Four new journals

by on May 15, 2006 at 5:01 pm in Economics | Permalink

Less is certainly not more for the American Economic Association. According to David Warsh’s latest column, Broader, Deeper, they have adopted plans to produce four more economic journals, all titled – prosaically enough – American Economic Journal. They will cover macroeconomics, microeconomics, economic policy and applied economics.

Here is much more information.  Is this good news?  I fear greater fragmentation in an already-splintering profession.  Could this mean fewer idea pieces and greater room for excess specialization?  I like the idea of whacking commercial journal publishers but is it wise to centralize so much influence in one centrally-chosen set of editors?

Michael Kheifetz May 15, 2006 at 11:34 pm

Even though I don’t understand a lot of stuff and am only an undergrad it seems to me that there is way to much specilized journals in all academic discplines. I think we should look to generalize things rather then published so many articles on special cases.

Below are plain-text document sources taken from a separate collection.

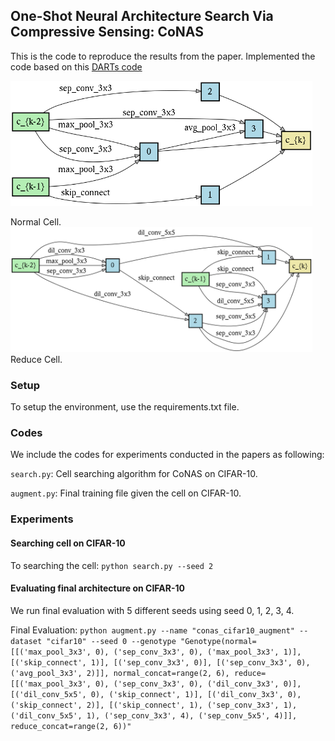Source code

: ## One-Shot Neural Architecture Search Via Compressive Sensing: CoNAS

This is the code to reproduce the results from the paper. Implemented the code based on this [DARTs code](https://github.com/khanrc/pt.darts)

<p>
<img src="figures/conas_normal.png" height="200">
<figcaption>Normal Cell.</figcaption>
<img src="figures/conas_reduce.png" height="200">
<figcaption>Reduce Cell.</figcaption>
</p>

### Setup

To setup the environment, use the requirements.txt file. 


### Codes

We include the codes for experiments conducted in the papers as following:

`search.py`: Cell searching algorithm for CoNAS on CIFAR-10.

`augment.py`: Final training file given the cell on CIFAR-10.

### Experiments

#### Searching cell on CIFAR-10

To searching the cell: `python search.py --seed 2`

#### Evaluating final architecture on CIFAR-10

We run final evaluation with 5 different seeds using seed 0, 1, 2, 3, 4.

Final Evaluation: `python augment.py --name "conas_cifar10_augment" --dataset "cifar10" --seed 0 --genotype "Genotype(normal=[[('max_pool_3x3', 0), ('sep_conv_3x3', 0), ('max_pool_3x3', 1)], [('skip_connect', 1)], [('sep_conv_3x3', 0)], [('sep_conv_3x3', 0), ('avg_pool_3x3', 2)]], normal_concat=range(2, 6), reduce=[[('max_pool_3x3', 0), ('sep_conv_3x3', 0), ('dil_conv_3x3', 0)], [('dil_conv_5x5', 0), ('skip_connect', 1)], [('dil_conv_3x3', 0), ('skip_connect', 2)], [('skip_connect', 1), ('sep_conv_3x3', 1), ('dil_conv_5x5', 1), ('sep_conv_3x3', 4), ('sep_conv_5x5', 4)]], reduce_concat=range(2, 6))"`
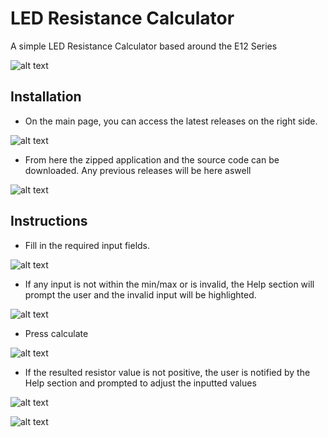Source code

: # LED Resistance Calculator

A simple LED Resistance Calculator based around the E12 Series

![alt text](https://user-images.githubusercontent.com/10596941/123623576-e3071a00-d80d-11eb-932d-3512eb6b9a55.png)




## Installation

* On the main page, you can access the latest releases on the right side.

![alt text](https://user-images.githubusercontent.com/10596941/123620995-11cfc100-d80b-11eb-8cd9-63ec50b1342c.png)

* From here the zipped application and the source code can be downloaded. Any previous releases will be here aswell

![alt text](https://user-images.githubusercontent.com/10596941/123621033-1b592900-d80b-11eb-83a5-899f764489eb.png)

## Instructions

* Fill in the required input fields. 

![alt text](https://user-images.githubusercontent.com/10596941/123616427-8eac6c00-d806-11eb-815d-80b5ba5e243a.png)

* If any input is not within the min/max or is invalid, the Help section will prompt the user and the invalid input will be highlighted.

![alt text](https://user-images.githubusercontent.com/10596941/123616611-bd2a4700-d806-11eb-96eb-949e9171b410.png)

* Press calculate

![alt text](https://user-images.githubusercontent.com/10596941/123616711-d7fcbb80-d806-11eb-9bf5-4a58e4fe38a8.png)

* If the resulted resistor value is not positive, the user is notified by the Help section and prompted to adjust the inputted values

![alt text](https://user-images.githubusercontent.com/10596941/123619841-dda7d080-d809-11eb-9a11-8de7cc5529ed.png)

![alt text](https://user-images.githubusercontent.com/10596941/123616817-f06cd600-d806-11eb-986e-d7105e5047d3.png)
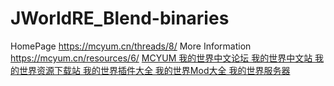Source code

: # JWorldRE_Blend-binaries
HomePage https://mcyum.cn/threads/8/
More Information https://mcyum.cn/resources/6/ 
<a href="https://mcyum.cn">MCYUM 我的世界中文论坛 我的世界中文站 我的世界资源下载站 我的世界插件大全 我的世界Mod大全 我的世界服务器</a>
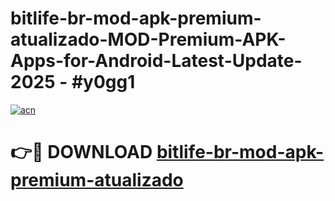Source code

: # bitlife-br-mod-apk-premium-atualizado-MOD-Premium-APK-Apps-for-Android-Latest-Update- 2025 - #y0gg1

[![acn](https://github.com/user-attachments/assets/0f9c940e-d8b0-45ae-aac7-cd30a18b3e1c)](https://app.mediaupload.pro?title=bitlife-br-mod-apk-premium-atualizado&ref=20-F)

# 👉🔴 DOWNLOAD [bitlife-br-mod-apk-premium-atualizado](https://app.mediaupload.pro?title=bitlife-br-mod-apk-premium-atualizado&ref=20-F)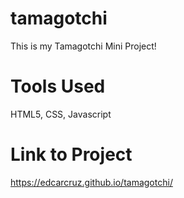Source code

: # tamagotchi
This is my Tamagotchi Mini Project!

# Tools Used
HTML5, CSS, Javascript

# Link to Project
https://edcarcruz.github.io/tamagotchi/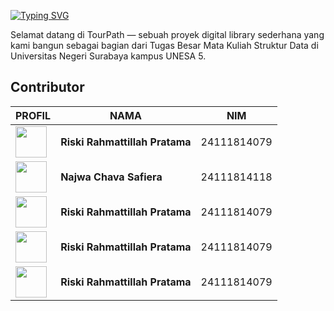 [![Typing SVG](https://readme-typing-svg.demolab.com?font=Fira+Code&pause=1000&width=435&lines=Welcome+to+Tour+Path)](https://git.io/typing-svg)

Selamat datang di TourPath — sebuah proyek digital library sederhana yang kami bangun sebagai bagian dari Tugas Besar Mata Kuliah Struktur Data di Universitas Negeri Surabaya kampus UNESA 5.

##  Contributor
|PROFIL |NAMA | NIM |
|-|-------|--------|
| [<img src="https://avatars.githubusercontent.com/u/207812064?v=4" width="50"/>](https://github.com/rahmatsigma) |**Riski Rahmattillah Pratama** | 24111814079 |
| [<img src="https://avatars.githubusercontent.com/u/181125174?v=4" width="50"/>](https://github.com/sh3vaya) |**Najwa Chava Safiera** | 24111814118 |
| [<img src="https://avatars.githubusercontent.com/u/175914683?v=4" width="50"/>](https://github.com/rahmatsigma) |**Riski Rahmattillah Pratama** | 24111814079 |
| [<img src="https://avatars.githubusercontent.com/u/189719181?v=4" width="50"/>](https://github.com/rahmatsigma) |**Riski Rahmattillah Pratama** | 24111814079 |
| [<img src="https://avatars.githubusercontent.com/u/208028798?v=4" width="50"/>](https://github.com/rahmatsigma) |**Riski Rahmattillah Pratama** | 24111814079 |




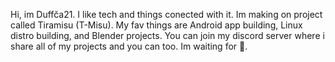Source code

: Hi, im Duffča21.
I like tech and things conected with it.
Im making on project called Tiramisu (T-Misu).
My fav things are Android app building, Linux distro building, and Blender projects.
You can join my discord server where i share all of my projects and you can too.
Im waiting for 🫵.
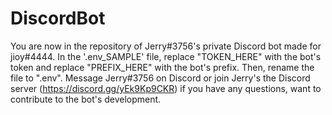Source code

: # DiscordBot
You are now in the repository of Jerry#3756's private Discord bot made for jioy#4444.
In the '.env_SAMPLE' file, replace "TOKEN_HERE" with the bot's token and replace "PREFIX_HERE" with the bot's prefix. Then, rename the file to ".env".
Message Jerry#3756 on Discord or join Jerry's the Discord server (https://discord.gg/yEk9Kp9CKR) if you have any questions, want to contribute to the bot's development.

eddie May 16, 2006 at 9:03 am

“I fear greater fragmentation in an already-splintering profession.”

Should economics be immune to the long-tail phenomenon?

JoelW May 16, 2006 at 10:37 am

Tyler,

While the actual journals are more fragmented, I cannot recall the last time I readan economics paper in a journal. Now, I’m not an economist by trade, but if an article is interesting I am likely to read about it or find the WP through NBER or SSRN. There is no real fragmentation on the internet.